A new anti-Sanders theme launched this past week
was the statement by the US intelligence bureaucracy that the Russian's new
prime target is to support Sanders. Russian interference in the 2020 elections
thus will focus on Sanders. Somehow, the media spin goes, that’s supposed to
help Trump get elected. The argument being that Sanders will be the
easiest candidate for Trump to defeat. But it’s an argument that fails to
acknowledge that in various national polls, Sanders leads Trump by 49% to 45%,
while all other Democrat candidates are either tied with Trump or losing to
Trump!
Most important here, the ‘Russia favors Sanders’
slander is backed by no evidence whatsoever from US intelligence sources.

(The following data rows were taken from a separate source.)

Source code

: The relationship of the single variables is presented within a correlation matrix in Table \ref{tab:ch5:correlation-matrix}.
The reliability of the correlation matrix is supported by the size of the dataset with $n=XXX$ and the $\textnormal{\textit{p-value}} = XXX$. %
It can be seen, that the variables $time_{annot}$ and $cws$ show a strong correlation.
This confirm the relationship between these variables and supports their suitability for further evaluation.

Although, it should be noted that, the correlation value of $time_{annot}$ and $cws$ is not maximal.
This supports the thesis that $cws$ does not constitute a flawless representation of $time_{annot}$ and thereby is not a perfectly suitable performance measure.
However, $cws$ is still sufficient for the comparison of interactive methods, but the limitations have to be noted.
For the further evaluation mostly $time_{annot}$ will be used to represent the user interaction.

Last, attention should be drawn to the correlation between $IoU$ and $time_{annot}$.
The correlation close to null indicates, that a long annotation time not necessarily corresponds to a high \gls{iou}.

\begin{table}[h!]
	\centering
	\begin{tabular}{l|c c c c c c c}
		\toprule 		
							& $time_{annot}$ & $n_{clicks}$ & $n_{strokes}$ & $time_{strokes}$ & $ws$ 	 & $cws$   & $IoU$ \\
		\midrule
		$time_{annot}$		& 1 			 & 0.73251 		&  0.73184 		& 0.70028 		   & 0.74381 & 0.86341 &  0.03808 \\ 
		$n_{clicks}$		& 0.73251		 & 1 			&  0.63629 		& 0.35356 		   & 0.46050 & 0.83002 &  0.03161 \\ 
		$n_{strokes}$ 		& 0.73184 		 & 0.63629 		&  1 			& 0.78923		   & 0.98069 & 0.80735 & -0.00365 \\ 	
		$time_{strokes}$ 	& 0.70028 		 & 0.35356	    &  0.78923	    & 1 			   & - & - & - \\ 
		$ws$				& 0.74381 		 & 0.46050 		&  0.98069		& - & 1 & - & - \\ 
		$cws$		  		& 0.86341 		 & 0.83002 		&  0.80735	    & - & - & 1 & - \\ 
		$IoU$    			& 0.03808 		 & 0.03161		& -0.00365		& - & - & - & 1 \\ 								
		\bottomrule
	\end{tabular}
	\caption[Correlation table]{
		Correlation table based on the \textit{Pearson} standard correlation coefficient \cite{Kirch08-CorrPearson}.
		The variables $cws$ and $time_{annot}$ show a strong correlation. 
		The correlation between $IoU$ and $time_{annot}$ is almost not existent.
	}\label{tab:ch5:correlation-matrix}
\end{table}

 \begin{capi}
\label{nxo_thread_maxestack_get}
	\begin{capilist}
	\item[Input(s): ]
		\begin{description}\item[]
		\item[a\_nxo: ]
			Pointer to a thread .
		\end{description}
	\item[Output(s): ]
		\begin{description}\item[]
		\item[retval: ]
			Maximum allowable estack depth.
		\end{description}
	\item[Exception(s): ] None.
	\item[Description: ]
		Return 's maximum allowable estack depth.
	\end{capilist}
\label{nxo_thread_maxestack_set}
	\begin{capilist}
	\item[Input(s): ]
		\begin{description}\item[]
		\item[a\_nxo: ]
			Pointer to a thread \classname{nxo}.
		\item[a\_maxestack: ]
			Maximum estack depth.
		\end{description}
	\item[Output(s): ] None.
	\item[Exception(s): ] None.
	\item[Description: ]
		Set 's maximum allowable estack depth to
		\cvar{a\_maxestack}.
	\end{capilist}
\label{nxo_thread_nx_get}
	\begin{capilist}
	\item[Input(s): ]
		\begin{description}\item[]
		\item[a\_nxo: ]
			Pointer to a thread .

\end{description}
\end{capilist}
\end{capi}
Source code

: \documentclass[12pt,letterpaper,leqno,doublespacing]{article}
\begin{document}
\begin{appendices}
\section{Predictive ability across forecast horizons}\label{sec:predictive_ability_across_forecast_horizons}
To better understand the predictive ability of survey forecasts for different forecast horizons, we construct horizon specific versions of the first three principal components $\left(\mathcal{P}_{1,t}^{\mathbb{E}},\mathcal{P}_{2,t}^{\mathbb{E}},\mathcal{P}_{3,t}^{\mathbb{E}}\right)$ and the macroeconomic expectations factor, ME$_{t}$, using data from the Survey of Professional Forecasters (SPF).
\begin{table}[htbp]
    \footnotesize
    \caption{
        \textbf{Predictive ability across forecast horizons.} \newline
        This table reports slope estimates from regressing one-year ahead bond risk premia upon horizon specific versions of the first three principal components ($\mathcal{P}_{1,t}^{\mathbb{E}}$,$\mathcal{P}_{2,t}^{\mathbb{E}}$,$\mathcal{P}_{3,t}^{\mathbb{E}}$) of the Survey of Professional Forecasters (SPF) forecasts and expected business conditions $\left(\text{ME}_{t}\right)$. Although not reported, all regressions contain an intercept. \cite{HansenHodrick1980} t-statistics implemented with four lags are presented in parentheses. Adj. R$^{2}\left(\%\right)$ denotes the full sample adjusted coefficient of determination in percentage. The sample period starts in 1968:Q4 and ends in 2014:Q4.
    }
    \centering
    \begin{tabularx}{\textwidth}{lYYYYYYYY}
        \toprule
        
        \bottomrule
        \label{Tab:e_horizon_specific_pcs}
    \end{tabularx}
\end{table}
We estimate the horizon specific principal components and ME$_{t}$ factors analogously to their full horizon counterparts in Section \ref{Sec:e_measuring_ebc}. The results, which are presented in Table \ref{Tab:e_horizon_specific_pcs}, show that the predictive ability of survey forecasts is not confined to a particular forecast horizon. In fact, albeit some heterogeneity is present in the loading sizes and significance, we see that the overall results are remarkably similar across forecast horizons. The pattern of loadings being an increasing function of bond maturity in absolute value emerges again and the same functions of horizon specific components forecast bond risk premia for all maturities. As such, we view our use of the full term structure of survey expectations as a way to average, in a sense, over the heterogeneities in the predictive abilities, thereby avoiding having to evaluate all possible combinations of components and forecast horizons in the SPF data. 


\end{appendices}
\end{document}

It’s just a leaked opinion by some bureaucrat, picked up by the party’s big
media friends and thrown out there for the electorate to chew on. When
asked what’s the proof, the advocates simply hide behind the cover of ‘can’t
tell you, it’s classified information’.
In the week(s) ahead, a flood of further
fear-mongering ‘Sanders slanders’ are certainly to appear from the party’s
Clinton-Obama hacks and their ‘in-house’ media sources like MSNBC. We’ll hear
ad nauseam themes like “Sanders can’t defeat Trump”. “Sanders will result in
losses ‘down ballot’” (i.e. Congress Reps & Senators). “Sanders has always
been a friend of Russia and Putin”. “Sanders is not really a Democrat”.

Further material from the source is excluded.